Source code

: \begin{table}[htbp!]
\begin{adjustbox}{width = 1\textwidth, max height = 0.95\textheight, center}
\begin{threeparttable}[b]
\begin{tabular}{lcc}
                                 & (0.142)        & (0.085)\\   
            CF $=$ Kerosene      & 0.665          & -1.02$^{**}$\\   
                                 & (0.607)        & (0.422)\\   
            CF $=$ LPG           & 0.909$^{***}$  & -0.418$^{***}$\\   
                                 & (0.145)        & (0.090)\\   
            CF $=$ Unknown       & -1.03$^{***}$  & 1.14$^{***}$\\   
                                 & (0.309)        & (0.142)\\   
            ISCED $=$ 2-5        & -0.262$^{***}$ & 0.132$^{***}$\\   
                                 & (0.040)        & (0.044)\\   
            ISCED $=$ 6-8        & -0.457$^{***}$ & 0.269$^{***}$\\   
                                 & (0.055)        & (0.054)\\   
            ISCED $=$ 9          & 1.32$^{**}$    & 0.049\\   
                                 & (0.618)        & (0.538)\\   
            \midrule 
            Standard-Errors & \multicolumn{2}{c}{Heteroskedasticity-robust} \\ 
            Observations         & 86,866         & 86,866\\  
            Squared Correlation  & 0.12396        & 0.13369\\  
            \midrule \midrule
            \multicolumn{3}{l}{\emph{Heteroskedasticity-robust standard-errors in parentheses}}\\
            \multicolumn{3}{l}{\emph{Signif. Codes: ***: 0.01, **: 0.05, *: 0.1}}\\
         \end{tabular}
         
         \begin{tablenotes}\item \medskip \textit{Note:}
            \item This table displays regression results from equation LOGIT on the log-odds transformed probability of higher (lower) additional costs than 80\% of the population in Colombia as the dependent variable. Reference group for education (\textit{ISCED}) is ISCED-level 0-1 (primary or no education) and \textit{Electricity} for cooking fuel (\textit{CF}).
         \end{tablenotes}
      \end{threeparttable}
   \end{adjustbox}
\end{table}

• WHAT YOU NEED TO DO:
Your answer should be the lines from the one that contains "CF $=$ Kerosene" through the last line of the material, copied exactly.

• RESULT:
            CF $=$ Kerosene      & 0.665          & -1.02$^{**}$\\   
                                 & (0.607)        & (0.422)\\   
            CF $=$ LPG           & 0.909$^{***}$  & -0.418$^{***}$\\   
                                 & (0.145)        & (0.090)\\   
            CF $=$ Unknown       & -1.03$^{***}$  & 1.14$^{***}$\\   
                                 & (0.309)        & (0.142)\\   
            ISCED $=$ 2-5        & -0.262$^{***}$ & 0.132$^{***}$\\   
                                 & (0.040)        & (0.044)\\   
            ISCED $=$ 6-8        & -0.457$^{***}$ & 0.269$^{***}$\\   
                                 & (0.055)        & (0.054)\\   
            ISCED $=$ 9          & 1.32$^{**}$    & 0.049\\   
                                 & (0.618)        & (0.538)\\   
            \midrule 
            Standard-Errors & \multicolumn{2}{c}{Heteroskedasticity-robust} \\ 
            Observations         & 86,866         & 86,866\\  
            Squared Correlation  & 0.12396        & 0.13369\\  
            \midrule \midrule
            \multicolumn{3}{l}{\emph{Heteroskedasticity-robust standard-errors in parentheses}}\\
            \multicolumn{3}{l}{\emph{Signif. Codes: ***: 0.01, **: 0.05, *: 0.1}}\\
         \end{tabular}
         
         \begin{tablenotes}\item \medskip \textit{Note:}
            \item This table displays regression results from equation LOGIT on the log-odds transformed probability of higher (lower) additional costs than 80\% of the population in Colombia as the dependent variable. Reference group for education (\textit{ISCED}) is ISCED-level 0-1 (primary or no education) and \textit{Electricity} for cooking fuel (\textit{CF}).
         \end{tablenotes}
      \end{threeparttable}
   \end{adjustbox}
\end{table}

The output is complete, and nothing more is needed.